The C extensions currently look like this:
    def type_change(s):

	menu ("Util")	# clear the Util menu

	# add new stuff to the util menu:
	if s == "C/C++ Program":
	    menu ("Util", "for(;;) {", "c_generic('for (;;) {', 5)")
	    menu ("Util", "while() {", "c_generic('while () {', 7)")
	    menu ("Util", "do {", "c_do_while()")
	    menu ("Util", "switch() {", "c_generic('switch () {', 8)")
	    menu ("Util", "case:", "c_case()")
	    menu ("Util", "if() {", "c_generic('if () {', 4)")
	    menu ("Util", "main() {", "c_main()")
	    menu ("Util", "#include ", "c_include()")
	    menu ("Util", "printf();", "c_printf()")

Where a function like c_printf() is defined further above. The C example
shows how utilities may typically be coded, and serves as a tutorial.
Basic operations like moving through the buffer, editing the buffer, and
returning status information are provided. The Python wrappers make
liberal use of Python's optional argument feature. For example, the
get_line() function returns: the current line with no arguments, a
single line with one argument, and a range of lines with two arguments.


FUTURE DIRECTIONS
-----------------

The potential that Python gives Cooledit is enormous.

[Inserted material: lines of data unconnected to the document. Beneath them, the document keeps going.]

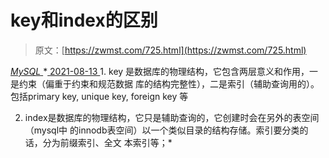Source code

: <!--yml
category: 未分类
date: 0001-01-01 00:00:00
-->

# key和index的区别

> 原文：[https://zwmst.com/725.html](https://zwmst.com/725.html)

   [ *MySQL* ](https://zwmst.com/mysql)*[ <time datetime="2021-08-14T07:58:48+08:00"> 2021-08-13 </time> ](https://zwmst.com/725.html)  1.  key 是数据库的物理结构，它包含两层意义和作用，一是约束（偏重于约束和规范数据 库的结构完整性），二是索引（辅助查询用的）。包括primary key, unique key, foreign key 等

2.  index是数据库的物理结构，它只是辅助查询的，它创建时会在另外的表空间（mysql中 的innodb表空间）以一个类似目录的结构存储。索引要分类的话，分为前缀索引、全文 本索引等；*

It is hoped that
users will contribute Python utilities just as they did syntax rule
sets. The Python interpretor will allow Cooledit development to subside
somewhat. The C side of Cooledit is considered substantially complete.

Some users have asked for a Gtk interface to Cooledit. A full Gtk
interface is improbable because of the heavy reliance Cooledit makes on
the Coolwidget library. The Midnight Commander for Gnome does however
implement a minimal version of Cooledit under Gtk, and it is hoped that
this will be extended to offer more features.